4. 6 month savings. This is the hardest IMO, because it is easy to "borrow" from.
5. Prioritize saving over spending. Are family only eats dinner out once a week and we bring our lunches every day. We buy things when we need them, but save for expensive items. We bought a home in our budget and didnt over spend.
6. Hire a really good money manager. Some can do it on their own, but I have other job skills that pay me that i enjoy doinh more than to manage my money. Let a pro do it unless you have the time or interest.
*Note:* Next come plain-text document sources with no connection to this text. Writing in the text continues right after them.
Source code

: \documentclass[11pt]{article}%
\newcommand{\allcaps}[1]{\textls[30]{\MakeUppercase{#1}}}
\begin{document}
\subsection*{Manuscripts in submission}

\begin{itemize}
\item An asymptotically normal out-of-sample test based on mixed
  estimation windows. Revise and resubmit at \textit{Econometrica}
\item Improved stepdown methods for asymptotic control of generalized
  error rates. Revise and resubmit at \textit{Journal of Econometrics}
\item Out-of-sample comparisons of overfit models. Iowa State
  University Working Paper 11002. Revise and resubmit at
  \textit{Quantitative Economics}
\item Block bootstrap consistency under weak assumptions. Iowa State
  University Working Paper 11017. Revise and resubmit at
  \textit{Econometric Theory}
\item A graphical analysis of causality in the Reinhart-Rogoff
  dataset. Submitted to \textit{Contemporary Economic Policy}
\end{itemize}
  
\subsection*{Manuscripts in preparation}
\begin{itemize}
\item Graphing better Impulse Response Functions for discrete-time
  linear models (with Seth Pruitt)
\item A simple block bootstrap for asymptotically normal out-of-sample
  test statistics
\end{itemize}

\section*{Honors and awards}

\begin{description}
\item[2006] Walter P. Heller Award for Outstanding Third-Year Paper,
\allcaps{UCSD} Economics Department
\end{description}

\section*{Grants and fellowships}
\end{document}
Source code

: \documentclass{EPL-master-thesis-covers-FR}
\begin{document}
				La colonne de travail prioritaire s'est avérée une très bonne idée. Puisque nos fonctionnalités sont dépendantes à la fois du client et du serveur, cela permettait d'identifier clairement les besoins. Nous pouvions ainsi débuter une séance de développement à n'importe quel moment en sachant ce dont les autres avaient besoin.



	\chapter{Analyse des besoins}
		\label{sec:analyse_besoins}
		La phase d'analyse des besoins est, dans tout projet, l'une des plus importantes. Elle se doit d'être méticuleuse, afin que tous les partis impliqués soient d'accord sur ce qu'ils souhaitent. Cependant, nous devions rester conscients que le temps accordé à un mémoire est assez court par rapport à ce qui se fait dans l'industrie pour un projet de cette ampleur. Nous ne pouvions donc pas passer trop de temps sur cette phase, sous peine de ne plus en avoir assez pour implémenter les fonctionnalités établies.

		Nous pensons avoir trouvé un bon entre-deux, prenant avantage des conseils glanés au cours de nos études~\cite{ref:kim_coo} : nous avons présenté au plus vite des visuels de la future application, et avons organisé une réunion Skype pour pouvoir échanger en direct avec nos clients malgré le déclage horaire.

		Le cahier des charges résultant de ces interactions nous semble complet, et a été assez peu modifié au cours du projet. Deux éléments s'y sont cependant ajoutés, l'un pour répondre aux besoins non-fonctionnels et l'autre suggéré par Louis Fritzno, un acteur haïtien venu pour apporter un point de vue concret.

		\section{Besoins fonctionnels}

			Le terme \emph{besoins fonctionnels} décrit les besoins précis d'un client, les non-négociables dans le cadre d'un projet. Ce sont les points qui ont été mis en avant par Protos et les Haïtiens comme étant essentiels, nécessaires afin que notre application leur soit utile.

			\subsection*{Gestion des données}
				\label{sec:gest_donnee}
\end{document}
I went through 2 managers before finding the right one, live and learn.

Ive considered going and getting a Govt job partially for pension and insurance reasons, but I think like all of the Fed benefits (military) you see being cut or taxed it isnt worth giving up a 401k that I control.

Either way by doing those steps above that 2 million amount per person, 4 million as a couple doesnt scare me an more.
Data -  
Rick5 : 2/8/2014 8:54 am : link
It looks like only about 6.7% of people max out a 401K and only 28% of people who make over $100,000 per year do it (see link below). I think the percentage of households with incomes > $100K is about 20%, right? I couldn't find the percentage for individuals, but I seriously doubt it is more than 10% to 15%. Bottom line: $1.5 - $2 million per partner in a marriage is probably completely unrealistic for the average American family. They can't afford it.
link - ( New Window )
RE: Data -  
Jim in Fairfax : 2/8/2014 11:12 am : link
In comment 11499317 Rick5 said:
Quote:
It looks like only about 6.7% of people max out a 401K and only 28% of people who make over $100,000 per year do it (see link below). I think the percentage of households with incomes > $100K is about 20%, right? I couldn't find the percentage for individuals, but I seriously doubt it is more than 10% to 15%. Bottom line: $1.5 - $2 million per partner in a marriage is probably completely unrealistic for the average American family. They can't afford it. link - ( New Window )


They can afford it. They just choose current consumption over saving for retirement.

If you put away $9000 per year starting at age 25, you would have $2 million by age 65. That's around $6000 on an after tax basis. If you get employer matching, so much the easier.
Unfortunately $9K is ~ 20% of the median  
Cam in MO : 2/8/2014 11:32 am : link
US household income. Even being very frugal it is difficult to save 20%...much less if you have children.

You should really think about moving from Missouri Cam.  
Spackler : 2/8/2014 11:40 am : link
South Carolina is where the sweeeeeet life is now. You can stay with me and my family for a while until you get your new life in order. We wear flip flops to work here. Spring through fall we'll drink and swim in the ocean and get really tan. The bar is right near the beach.
To add  
Rick5 : 2/8/2014 11:43 am : link
to what cam wrote, I was referring to the number per person in the discussion above, so it would be $18K per year for a married couple. That sounds very unrealistic to me for the average family.
Sounds very tempting buddy.  
Cam in MO : 2/8/2014 11:43 am : link
I'm pretty flattered (with and emphasis on "pretty"), but I don't swing that way.



it's not just about the 401K  
buford : 2/8/2014 11:47 am : link
You should at least save a % to get the company matching and the tax savings. But other things you can do is buy a modest home and pay it off before you retire so hopefully you can use the gain to supplement your 401K and SS income. Also not getting into credit card debt or buying a new car every few years will free up a lot of money to be saved.
he's got  
Spackler : 2/8/2014 12:52 pm : link
the funny back.
Jim, what am I missing  
knicks3031 : 2/8/2014 1:36 pm : link
$9,000 a year for 40 years gets you to $2 million?
Knicks - Rule of 72  
Feb.3,2008 : 2/8/2014 7:59 pm : link
He is referring to this.
Pay yourswlf first.

9k a year is a decent amount for some people, but based on where you live you may not need 2mill to retire.
Rule of 72 - ( New Window )
RE: Jim, what am I missing  
Jim in Fairfax : 2/8/2014 8:46 pm : link
In comment 11499700 knicks3031 said:
Quote:
$9,000 a year for 40 years gets you to $2 million?

I'm assuming you invest it and get an average return of 7%, which is very doable over a long period.